▶ _Instructions for the task_
Your answer must be the data repeated exactly, with no pictures in it.

▶ _Record excerpts_
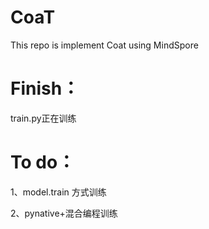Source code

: # CoaT
This repo is implement Coat using MindSpore

# Finish：
train.py正在训练

# To do：
1、model.train 方式训练

2、pynative+混合编程训练

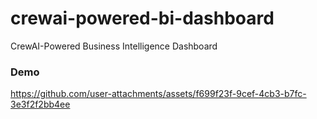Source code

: # crewai-powered-bi-dashboard
CrewAI-Powered Business Intelligence Dashboard

### Demo

https://github.com/user-attachments/assets/f699f23f-9cef-4cb3-b7fc-3e3f2f2bb4ee

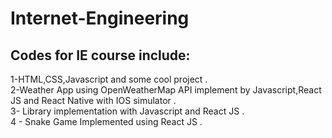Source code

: # Internet-Engineering
## Codes for IE course include: 
1-HTML,CSS,Javascript and some cool project .<br/>
2-Weather App using OpenWeatherMap API implement by Javascript,React JS and React Native with IOS simulator  .<br/>
3- Library implementation with Javascript and React JS .<br/>
4 - Snake Game Implemented using React JS . <br/>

▶ _Reply_
Source code

: # CoaT
This repo is implement Coat using MindSpore

# Finish：
train.py正在训练

# To do：
1、model.train 方式训练

2、pynative+混合编程训练

Source code

: # crewai-powered-bi-dashboard
CrewAI-Powered Business Intelligence Dashboard

### Demo

https://github.com/user-attachments/assets/f699f23f-9cef-4cb3-b7fc-3e3f2f2bb4ee

Source code

: # Internet-Engineering
## Codes for IE course include: 
1-HTML,CSS,Javascript and some cool project .<br/>
2-Weather App using OpenWeatherMap API implement by Javascript,React JS and React Native with IOS simulator  .<br/>
3- Library implementation with Javascript and React JS .<br/>
4 - Snake Game Implemented using React JS . <br/>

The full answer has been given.